The lines to copy are those in the listing below that contain the word "MLOps".
:::
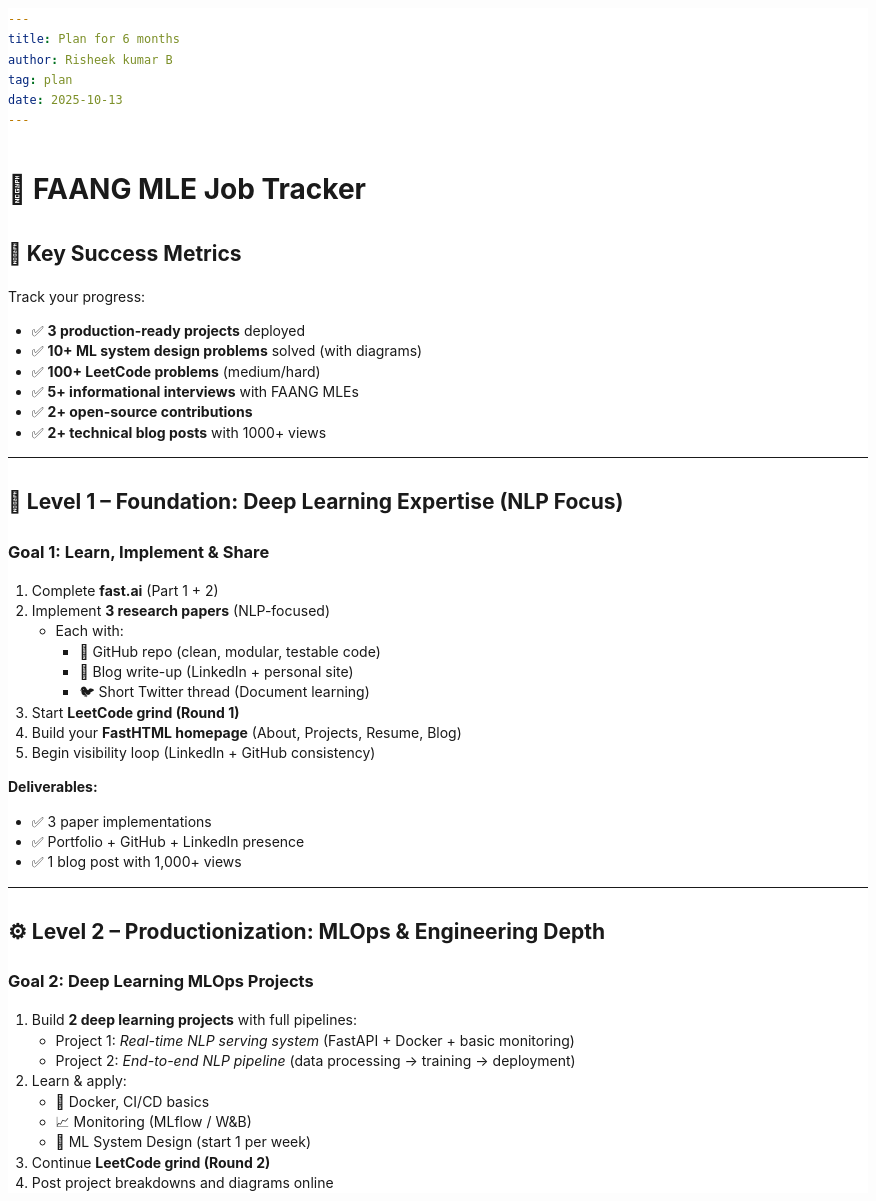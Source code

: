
 ```yaml
---
title: Plan for 6 months
author: Risheek kumar B
tag: plan
date: 2025-10-13
---
```

# 🧭 FAANG MLE Job Tracker

## 🎯 Key Success Metrics

Track your progress:

- ✅ **3 production-ready projects** deployed  
- ✅ **10+ ML system design problems** solved (with diagrams)  
- ✅ **100+ LeetCode problems** (medium/hard)  
- ✅ **5+ informational interviews** with FAANG MLEs  
- ✅ **2+ open-source contributions**  
- ✅ **2+ technical blog posts** with 1000+ views  

---

## 🧱 Level 1 – Foundation: Deep Learning Expertise (NLP Focus)

### Goal 1: Learn, Implement & Share
1. Complete **fast.ai** (Part 1 + 2)  
2. Implement **3 research papers** (NLP-focused)  
   - Each with:
     - 📂 GitHub repo (clean, modular, testable code)
     - 📝 Blog write-up (LinkedIn + personal site)
     - 🐦 Short Twitter thread (Document learning)
3. Start **LeetCode grind (Round 1)**  
4. Build your **FastHTML homepage** (About, Projects, Resume, Blog)
5. Begin visibility loop (LinkedIn + GitHub consistency)

**Deliverables:**
- ✅ 3 paper implementations  
- ✅ Portfolio + GitHub + LinkedIn presence  
- ✅ 1 blog post with 1,000+ views  

---

## ⚙️ Level 2 – Productionization: MLOps & Engineering Depth

### Goal 2: Deep Learning MLOps Projects
1. Build **2 deep learning projects** with full pipelines:
   - Project 1: *Real-time NLP serving system* (FastAPI + Docker + basic monitoring)
   - Project 2: *End-to-end NLP pipeline* (data processing → training → deployment)
2. Learn & apply:
   - 🧩 Docker, CI/CD basics  
   - 📈 Monitoring (MLflow / W&B)  
   - 🧠 ML System Design (start 1 per week)
3. Continue **LeetCode grind (Round 2)**
4. Post project breakdowns and diagrams online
:::
FINISHED TASK
## ⚙️ Level 2 – Productionization: MLOps & Engineering Depth
### Goal 2: Deep Learning MLOps Projects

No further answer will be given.